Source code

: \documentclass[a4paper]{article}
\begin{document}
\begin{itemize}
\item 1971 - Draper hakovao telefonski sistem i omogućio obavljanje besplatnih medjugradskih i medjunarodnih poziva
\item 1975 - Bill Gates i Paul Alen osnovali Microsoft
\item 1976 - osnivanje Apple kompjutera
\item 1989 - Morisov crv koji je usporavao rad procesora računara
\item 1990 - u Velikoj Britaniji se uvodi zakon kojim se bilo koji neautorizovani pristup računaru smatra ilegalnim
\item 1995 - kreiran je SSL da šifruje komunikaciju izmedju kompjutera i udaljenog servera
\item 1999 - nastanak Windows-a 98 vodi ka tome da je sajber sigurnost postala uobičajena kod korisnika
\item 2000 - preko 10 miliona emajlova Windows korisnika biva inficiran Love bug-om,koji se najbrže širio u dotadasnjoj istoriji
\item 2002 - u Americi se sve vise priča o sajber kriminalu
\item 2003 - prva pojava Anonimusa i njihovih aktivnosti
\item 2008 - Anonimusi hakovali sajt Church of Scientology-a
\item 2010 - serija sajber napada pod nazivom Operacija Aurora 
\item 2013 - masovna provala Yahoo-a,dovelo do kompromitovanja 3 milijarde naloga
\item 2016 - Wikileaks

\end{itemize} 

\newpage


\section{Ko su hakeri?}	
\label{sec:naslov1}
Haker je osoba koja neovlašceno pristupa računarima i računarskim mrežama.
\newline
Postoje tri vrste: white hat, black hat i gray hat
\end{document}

### Exercise details
Provide only the number of lines within the material that contain the string "koji".

### Your response
3